RECORDS FOR THE TASK:
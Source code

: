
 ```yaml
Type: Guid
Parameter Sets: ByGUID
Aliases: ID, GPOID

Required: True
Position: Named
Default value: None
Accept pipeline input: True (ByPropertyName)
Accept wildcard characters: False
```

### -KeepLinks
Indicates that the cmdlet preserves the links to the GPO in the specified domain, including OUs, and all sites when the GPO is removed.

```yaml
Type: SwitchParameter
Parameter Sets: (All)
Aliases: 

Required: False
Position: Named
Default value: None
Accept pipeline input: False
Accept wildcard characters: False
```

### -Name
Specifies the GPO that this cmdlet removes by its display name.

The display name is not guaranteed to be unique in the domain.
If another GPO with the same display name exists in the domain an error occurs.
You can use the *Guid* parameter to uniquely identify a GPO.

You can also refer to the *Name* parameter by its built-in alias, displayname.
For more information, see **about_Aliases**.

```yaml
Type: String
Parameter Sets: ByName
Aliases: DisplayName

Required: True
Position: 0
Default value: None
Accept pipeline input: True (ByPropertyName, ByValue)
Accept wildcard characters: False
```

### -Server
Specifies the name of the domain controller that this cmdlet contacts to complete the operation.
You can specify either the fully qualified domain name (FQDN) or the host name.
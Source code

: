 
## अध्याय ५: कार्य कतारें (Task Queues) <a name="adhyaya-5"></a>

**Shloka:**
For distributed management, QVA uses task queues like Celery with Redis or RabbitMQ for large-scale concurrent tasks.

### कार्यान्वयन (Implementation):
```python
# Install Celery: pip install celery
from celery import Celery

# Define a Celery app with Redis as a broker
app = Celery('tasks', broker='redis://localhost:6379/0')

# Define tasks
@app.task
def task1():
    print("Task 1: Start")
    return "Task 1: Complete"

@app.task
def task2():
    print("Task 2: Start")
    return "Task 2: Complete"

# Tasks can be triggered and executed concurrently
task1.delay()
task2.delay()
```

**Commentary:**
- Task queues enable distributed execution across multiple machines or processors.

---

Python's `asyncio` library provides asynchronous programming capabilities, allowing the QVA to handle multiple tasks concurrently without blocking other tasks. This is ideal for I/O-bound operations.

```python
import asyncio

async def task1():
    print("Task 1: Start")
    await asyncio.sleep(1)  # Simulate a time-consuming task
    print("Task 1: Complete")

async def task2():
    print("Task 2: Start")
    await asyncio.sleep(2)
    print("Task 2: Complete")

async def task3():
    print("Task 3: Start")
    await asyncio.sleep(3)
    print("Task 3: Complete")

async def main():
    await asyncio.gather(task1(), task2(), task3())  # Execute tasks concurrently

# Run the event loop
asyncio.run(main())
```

WORK ORDER: Which lines in the listing have the string "input"? Pick them out and copy them.

OUTPUT BELOW:
Accept pipeline input: True (ByPropertyName)
Accept pipeline input: False
Accept pipeline input: True (ByPropertyName, ByValue)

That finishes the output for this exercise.